Special Ed (Jim Florentine) relies on repetition of phrases and the occasional "Yaaaaay!" Ed is annoying from the very beginning of each call, often calling men "Miss" or women "Hey, Mister." It's his affection of being mentally retarded that usually gives the "mark" a little patience with him.

My favorite character is Gladys (Wanda Sykes). Her bit is that of an African-American women who is usually angry or needs help because of a unique situation that she is in. She's had a turd in the back of her car that she picked up after being towed or been glued to her toilet seat. These scenes play well because the situation is so absurd and played seriously that it's hard for the "mark" to tell if she's telling the truth or not. The more they don't believe her, the more indignant she becomes.

Boomer and The Nudge (Jimmy Kimmel and Patton Oswalt) are obnoxious morning DJs. Their calls to unsuspecting "marks" are just over the top enough to be believable. Their fast-talking banter is usually generic enough to convince the "mark" that they are from a real radio station. Trying to get a man to put his hands down a coworkers pants is funny but it goes on at least a minute too long.

Spoonie Luv (Tracy Morgan) is the least funny character included in this collection. Like some other Tracy Morgan characters, he's completely in his own world. The characters lewd suggestions such as what he wants to include on a note with some flowers he is sending is stereotypical and usually proves to make the call an obvious prank.

The best character for the actual prank call is Adam Carolla's Mr. Birchum. He's perfected this character on radio for years. Mr. Birchum always starts as a believable 62-year-old Vietnam veteran who's missing three fingers on one hand and part of a leg. For example, when he calls the "mark" about being abducted, he starts off very mild to gain the "mark's" trust. Once they believe him to be a serious caller, he turns the conversation to stranger and stranger topics until the "figure it out". The experience he's had with the character shows in the complete back-story that he can pull out at any time of the conversation.

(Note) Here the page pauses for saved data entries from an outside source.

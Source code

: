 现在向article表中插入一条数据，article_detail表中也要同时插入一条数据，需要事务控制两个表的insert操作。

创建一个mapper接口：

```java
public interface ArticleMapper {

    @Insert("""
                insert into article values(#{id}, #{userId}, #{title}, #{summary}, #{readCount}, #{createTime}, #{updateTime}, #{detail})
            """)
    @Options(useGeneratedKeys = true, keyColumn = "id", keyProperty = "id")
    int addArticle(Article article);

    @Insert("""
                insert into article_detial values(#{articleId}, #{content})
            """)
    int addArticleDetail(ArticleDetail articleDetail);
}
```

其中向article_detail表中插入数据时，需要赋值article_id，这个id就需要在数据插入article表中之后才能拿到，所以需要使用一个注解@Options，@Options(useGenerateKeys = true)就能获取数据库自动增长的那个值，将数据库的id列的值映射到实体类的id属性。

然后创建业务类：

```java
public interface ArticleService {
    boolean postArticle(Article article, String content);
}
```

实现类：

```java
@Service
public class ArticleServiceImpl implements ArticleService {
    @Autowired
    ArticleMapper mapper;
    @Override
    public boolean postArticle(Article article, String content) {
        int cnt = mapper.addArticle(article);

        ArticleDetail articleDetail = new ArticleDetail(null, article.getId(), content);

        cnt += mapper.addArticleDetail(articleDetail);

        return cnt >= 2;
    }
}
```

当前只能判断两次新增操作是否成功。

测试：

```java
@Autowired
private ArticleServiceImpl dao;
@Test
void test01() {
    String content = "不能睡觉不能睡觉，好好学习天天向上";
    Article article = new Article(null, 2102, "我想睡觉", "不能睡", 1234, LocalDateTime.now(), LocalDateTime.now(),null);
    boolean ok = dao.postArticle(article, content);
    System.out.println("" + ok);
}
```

The prank call is a dying art. Done well, it's an impressive offshoot of improvisational comedy. But it's still typically a one- or two-joke format. While the puppetry here is unique, it's not enough to save a bit that outstays its welcome. This Comedy Central release doesn't contain any extras. It doesn't really need them. Three hours of prank calls are really too many and you become numb to the jokes. There's a Tenacious D puppet video at the beginning of the disc. More non-prank call scenes may have made this disc more enjoyable. Experienced in small doses, this series reminds us that there are lots of talented improvisational comics around today, but this isn't the best format for their comedy.